MATERIAL TO PROCESS:
◇ ◇ ◇ ◇ ◇ ◇ ◇
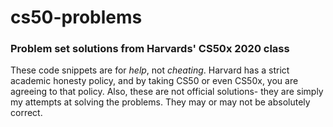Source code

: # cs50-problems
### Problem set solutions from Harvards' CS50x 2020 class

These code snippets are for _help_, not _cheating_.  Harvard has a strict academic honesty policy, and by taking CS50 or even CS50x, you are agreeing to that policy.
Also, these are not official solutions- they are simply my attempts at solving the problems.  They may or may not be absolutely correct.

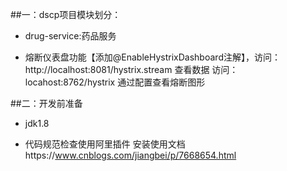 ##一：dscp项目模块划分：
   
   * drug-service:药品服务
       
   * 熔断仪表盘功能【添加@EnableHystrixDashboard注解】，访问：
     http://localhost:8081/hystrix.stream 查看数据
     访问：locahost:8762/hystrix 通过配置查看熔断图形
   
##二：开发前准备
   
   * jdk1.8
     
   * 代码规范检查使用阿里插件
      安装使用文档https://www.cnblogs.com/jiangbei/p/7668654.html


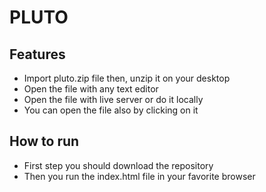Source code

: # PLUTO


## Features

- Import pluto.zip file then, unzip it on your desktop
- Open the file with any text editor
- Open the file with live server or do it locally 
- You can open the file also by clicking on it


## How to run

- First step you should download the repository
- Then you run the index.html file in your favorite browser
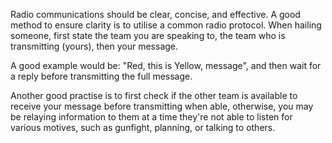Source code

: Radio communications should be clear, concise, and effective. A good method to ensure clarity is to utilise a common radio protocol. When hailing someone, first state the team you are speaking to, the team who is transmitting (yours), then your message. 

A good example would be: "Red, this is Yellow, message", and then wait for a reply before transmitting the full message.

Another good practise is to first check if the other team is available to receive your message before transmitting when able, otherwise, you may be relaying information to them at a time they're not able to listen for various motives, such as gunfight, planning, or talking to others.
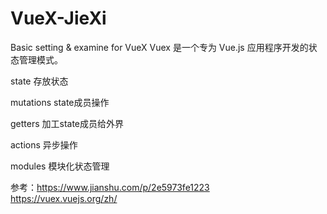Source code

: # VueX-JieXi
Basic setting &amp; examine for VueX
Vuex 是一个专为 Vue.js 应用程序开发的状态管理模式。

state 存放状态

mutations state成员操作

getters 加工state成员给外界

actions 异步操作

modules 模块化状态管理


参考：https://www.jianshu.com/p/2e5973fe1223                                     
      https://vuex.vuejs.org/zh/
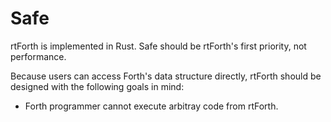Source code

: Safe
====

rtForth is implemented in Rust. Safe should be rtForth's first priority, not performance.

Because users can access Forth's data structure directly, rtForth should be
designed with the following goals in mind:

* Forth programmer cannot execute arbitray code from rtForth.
◇ ◇ ◇ ◇ ◇ ◇ ◇
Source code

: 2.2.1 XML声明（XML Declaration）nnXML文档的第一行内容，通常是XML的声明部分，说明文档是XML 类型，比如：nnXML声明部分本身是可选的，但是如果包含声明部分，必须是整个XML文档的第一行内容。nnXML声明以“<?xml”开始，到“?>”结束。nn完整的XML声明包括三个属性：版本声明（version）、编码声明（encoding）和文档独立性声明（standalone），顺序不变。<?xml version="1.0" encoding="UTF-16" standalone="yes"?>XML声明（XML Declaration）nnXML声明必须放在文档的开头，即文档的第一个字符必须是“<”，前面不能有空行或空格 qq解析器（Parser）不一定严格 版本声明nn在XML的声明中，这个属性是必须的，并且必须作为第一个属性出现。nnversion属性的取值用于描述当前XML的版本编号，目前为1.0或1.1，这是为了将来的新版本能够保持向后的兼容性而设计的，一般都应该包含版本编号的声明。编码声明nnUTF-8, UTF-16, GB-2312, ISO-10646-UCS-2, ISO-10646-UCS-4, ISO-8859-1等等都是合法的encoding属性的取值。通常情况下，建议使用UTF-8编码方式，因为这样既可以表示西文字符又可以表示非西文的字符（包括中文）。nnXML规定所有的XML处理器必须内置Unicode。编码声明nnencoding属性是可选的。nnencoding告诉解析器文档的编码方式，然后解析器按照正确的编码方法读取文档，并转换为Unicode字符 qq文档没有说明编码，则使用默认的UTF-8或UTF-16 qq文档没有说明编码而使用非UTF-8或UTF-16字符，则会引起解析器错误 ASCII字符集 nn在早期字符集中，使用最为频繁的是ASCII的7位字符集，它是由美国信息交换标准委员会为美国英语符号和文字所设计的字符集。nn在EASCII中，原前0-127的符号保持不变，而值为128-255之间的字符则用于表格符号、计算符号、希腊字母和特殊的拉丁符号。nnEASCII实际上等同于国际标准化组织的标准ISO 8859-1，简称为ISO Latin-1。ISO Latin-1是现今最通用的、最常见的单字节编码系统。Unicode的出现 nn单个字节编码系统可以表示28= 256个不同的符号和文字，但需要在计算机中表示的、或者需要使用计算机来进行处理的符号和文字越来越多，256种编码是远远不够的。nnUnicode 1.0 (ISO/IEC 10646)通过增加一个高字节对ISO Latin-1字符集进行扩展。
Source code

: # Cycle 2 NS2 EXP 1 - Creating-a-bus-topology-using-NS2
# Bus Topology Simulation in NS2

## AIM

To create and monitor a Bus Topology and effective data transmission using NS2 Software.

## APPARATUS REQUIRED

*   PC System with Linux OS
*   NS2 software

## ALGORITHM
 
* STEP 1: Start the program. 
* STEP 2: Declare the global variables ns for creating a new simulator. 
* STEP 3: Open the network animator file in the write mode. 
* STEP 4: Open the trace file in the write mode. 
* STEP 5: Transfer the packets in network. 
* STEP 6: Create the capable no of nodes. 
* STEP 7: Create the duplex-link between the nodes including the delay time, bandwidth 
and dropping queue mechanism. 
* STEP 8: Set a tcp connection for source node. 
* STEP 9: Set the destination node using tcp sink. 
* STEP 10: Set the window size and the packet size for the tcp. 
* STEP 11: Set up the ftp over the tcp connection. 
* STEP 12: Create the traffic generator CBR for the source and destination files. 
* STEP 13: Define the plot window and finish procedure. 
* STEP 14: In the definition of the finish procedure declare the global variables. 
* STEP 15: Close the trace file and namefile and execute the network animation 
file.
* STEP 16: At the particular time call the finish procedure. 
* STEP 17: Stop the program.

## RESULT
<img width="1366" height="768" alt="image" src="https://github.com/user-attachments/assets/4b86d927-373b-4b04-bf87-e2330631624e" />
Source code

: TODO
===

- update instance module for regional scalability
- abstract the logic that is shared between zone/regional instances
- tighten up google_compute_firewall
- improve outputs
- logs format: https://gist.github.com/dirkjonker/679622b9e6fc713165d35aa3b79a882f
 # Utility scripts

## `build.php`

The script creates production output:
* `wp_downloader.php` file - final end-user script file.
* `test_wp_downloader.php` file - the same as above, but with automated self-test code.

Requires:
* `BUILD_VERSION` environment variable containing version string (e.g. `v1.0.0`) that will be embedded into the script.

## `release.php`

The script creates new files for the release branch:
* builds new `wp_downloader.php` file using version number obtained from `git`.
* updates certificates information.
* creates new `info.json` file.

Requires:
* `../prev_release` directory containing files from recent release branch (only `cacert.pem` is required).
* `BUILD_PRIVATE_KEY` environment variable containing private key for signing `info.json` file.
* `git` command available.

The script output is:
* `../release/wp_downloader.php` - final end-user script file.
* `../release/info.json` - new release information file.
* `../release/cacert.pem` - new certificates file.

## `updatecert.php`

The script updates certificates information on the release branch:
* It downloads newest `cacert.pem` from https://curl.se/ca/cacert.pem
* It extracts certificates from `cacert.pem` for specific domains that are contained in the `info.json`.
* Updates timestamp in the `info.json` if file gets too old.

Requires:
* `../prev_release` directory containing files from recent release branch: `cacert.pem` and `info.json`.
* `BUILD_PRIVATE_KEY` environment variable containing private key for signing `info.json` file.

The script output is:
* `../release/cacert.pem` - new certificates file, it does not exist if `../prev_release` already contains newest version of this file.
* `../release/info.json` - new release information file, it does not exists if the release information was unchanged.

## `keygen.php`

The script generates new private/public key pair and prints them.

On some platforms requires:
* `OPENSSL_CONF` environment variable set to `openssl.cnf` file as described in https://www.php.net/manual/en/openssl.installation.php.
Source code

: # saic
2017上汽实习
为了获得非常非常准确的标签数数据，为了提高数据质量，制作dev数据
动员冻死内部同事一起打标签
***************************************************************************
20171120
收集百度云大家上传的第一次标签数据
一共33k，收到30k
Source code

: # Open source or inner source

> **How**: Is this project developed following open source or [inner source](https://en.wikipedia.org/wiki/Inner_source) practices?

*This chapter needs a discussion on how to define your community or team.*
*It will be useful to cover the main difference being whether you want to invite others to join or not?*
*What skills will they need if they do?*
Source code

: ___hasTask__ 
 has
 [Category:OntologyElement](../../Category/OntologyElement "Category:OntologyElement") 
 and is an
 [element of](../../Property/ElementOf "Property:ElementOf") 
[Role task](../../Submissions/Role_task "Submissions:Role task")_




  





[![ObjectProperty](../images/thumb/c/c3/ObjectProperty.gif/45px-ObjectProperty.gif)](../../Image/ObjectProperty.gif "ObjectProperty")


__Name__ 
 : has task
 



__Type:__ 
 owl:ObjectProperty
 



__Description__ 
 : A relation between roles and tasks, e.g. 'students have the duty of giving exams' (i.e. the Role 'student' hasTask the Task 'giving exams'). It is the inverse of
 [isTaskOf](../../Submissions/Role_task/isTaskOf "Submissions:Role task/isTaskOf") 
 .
◇ ◇ ◇ ◇ ◇ ◇ ◇
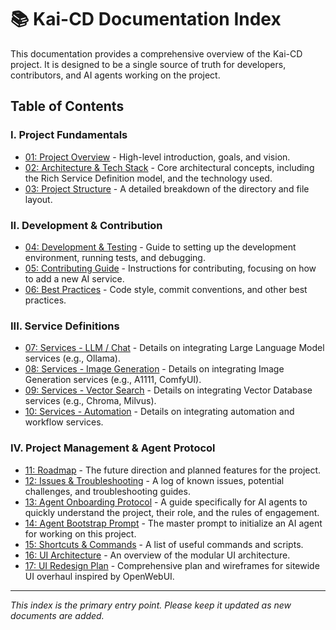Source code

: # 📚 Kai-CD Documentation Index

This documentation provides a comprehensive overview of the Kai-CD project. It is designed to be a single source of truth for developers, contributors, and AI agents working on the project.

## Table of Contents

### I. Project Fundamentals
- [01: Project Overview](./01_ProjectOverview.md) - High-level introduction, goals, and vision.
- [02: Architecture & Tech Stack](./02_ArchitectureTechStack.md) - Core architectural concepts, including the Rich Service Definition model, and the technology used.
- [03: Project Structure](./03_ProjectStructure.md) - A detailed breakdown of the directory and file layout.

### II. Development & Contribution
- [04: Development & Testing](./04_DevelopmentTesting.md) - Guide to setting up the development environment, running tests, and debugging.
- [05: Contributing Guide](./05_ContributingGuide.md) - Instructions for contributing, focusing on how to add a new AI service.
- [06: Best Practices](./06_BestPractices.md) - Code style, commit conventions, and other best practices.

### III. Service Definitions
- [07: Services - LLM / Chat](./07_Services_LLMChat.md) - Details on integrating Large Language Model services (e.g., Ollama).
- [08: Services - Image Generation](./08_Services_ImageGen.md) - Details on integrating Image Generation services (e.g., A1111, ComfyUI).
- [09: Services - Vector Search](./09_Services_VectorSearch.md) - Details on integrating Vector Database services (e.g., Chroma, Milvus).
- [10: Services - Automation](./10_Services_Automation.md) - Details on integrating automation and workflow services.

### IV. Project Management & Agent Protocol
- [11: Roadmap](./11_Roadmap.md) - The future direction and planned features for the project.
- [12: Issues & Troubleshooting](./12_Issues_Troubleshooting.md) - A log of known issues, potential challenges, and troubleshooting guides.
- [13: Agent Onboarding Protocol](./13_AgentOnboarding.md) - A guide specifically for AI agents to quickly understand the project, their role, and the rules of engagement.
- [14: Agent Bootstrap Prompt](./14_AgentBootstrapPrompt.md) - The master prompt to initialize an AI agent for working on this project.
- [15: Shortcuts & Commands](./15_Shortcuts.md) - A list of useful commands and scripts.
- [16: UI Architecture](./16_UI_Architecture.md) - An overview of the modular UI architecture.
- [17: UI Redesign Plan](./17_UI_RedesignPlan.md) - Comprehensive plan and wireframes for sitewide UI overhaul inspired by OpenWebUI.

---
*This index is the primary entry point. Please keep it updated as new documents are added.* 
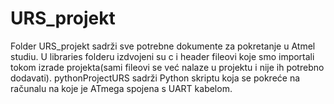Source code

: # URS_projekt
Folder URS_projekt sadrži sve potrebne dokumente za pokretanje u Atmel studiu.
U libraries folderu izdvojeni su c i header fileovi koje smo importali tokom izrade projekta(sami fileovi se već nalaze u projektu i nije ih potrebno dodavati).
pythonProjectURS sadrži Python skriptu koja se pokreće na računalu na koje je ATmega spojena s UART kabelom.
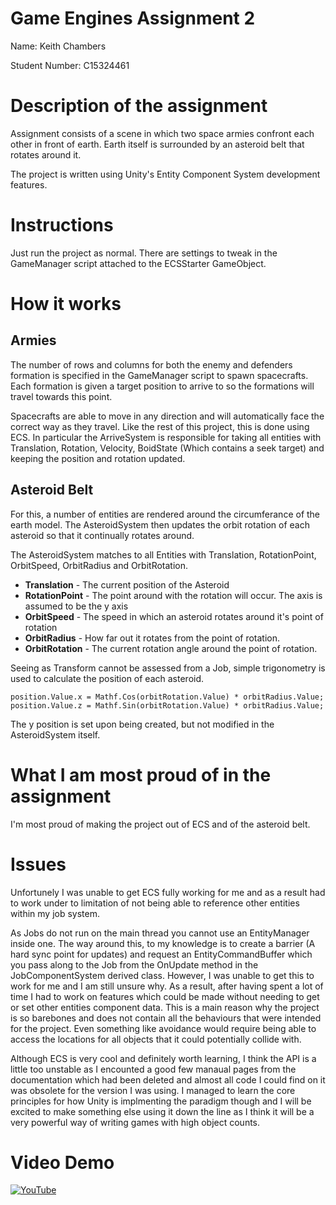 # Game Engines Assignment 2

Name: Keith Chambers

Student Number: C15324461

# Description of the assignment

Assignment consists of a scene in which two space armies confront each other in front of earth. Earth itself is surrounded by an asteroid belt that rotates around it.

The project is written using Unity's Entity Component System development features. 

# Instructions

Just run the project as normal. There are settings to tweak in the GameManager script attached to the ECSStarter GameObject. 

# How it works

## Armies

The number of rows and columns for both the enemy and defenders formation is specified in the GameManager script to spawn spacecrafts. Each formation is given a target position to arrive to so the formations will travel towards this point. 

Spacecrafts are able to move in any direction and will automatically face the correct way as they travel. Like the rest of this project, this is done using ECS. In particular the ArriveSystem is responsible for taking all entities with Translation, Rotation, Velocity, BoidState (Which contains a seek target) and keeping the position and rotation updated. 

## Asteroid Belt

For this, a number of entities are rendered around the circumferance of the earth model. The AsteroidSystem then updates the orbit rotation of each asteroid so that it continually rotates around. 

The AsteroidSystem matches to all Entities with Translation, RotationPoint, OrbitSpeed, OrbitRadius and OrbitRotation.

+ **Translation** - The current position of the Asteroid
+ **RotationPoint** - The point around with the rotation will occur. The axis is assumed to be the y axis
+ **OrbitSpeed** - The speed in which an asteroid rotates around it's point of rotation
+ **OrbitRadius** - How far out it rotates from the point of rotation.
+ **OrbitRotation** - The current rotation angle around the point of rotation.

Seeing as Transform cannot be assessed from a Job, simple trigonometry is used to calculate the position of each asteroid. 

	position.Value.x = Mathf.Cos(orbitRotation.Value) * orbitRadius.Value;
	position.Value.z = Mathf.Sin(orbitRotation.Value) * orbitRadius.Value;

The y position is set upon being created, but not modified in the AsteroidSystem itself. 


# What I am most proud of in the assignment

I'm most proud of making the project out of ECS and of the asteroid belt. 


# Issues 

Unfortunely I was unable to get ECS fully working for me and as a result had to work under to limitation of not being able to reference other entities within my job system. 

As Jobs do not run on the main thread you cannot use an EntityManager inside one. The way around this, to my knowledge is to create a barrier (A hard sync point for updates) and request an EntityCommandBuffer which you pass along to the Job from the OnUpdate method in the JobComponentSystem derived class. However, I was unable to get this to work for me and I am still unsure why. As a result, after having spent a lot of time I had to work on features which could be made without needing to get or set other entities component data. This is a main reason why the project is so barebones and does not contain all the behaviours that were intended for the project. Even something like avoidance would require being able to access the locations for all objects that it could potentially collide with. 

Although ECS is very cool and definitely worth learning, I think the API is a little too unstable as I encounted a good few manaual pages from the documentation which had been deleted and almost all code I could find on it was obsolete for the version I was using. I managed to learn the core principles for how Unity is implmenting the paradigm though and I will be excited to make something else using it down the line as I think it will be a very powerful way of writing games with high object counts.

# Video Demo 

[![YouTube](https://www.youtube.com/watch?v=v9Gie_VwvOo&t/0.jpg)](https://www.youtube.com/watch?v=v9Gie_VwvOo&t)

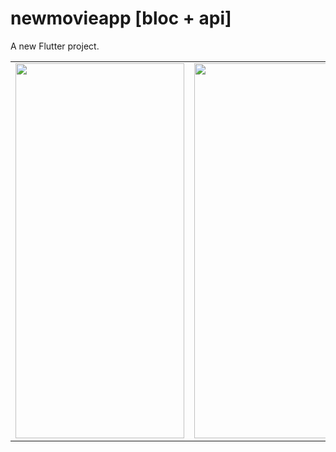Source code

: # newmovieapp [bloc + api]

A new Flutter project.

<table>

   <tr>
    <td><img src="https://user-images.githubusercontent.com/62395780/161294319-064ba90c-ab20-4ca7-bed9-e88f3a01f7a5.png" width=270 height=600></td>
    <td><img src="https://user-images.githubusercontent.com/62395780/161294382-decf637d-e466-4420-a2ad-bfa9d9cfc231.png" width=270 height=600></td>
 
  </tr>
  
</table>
◇ ◇ ◇ ◇ ◇ ◇ ◇
INSTRUCTIONS TO FOLLOW:
Beginning with the line containing "Spacecrafts are able" and ending with the line containing "Unfortunely I was", extract those lines exactly from the listing above, and only those.

OUTPUT OF THE EXERCISE:
Spacecrafts are able to move in any direction and will automatically face the correct way as they travel. Like the rest of this project, this is done using ECS. In particular the ArriveSystem is responsible for taking all entities with Translation, Rotation, Velocity, BoidState (Which contains a seek target) and keeping the position and rotation updated. 

## Asteroid Belt

For this, a number of entities are rendered around the circumferance of the earth model. The AsteroidSystem then updates the orbit rotation of each asteroid so that it continually rotates around. 

The AsteroidSystem matches to all Entities with Translation, RotationPoint, OrbitSpeed, OrbitRadius and OrbitRotation.

+ **Translation** - The current position of the Asteroid
+ **RotationPoint** - The point around with the rotation will occur. The axis is assumed to be the y axis
+ **OrbitSpeed** - The speed in which an asteroid rotates around it's point of rotation
+ **OrbitRadius** - How far out it rotates from the point of rotation.
+ **OrbitRotation** - The current rotation angle around the point of rotation.

Seeing as Transform cannot be assessed from a Job, simple trigonometry is used to calculate the position of each asteroid. 

	position.Value.x = Mathf.Cos(orbitRotation.Value) * orbitRadius.Value;
	position.Value.z = Mathf.Sin(orbitRotation.Value) * orbitRadius.Value;

The y position is set upon being created, but not modified in the AsteroidSystem itself. 


# What I am most proud of in the assignment

I'm most proud of making the project out of ECS and of the asteroid belt. 


# Issues 

Unfortunely I was unable to get ECS fully working for me and as a result had to work under to limitation of not being able to reference other entities within my job system. 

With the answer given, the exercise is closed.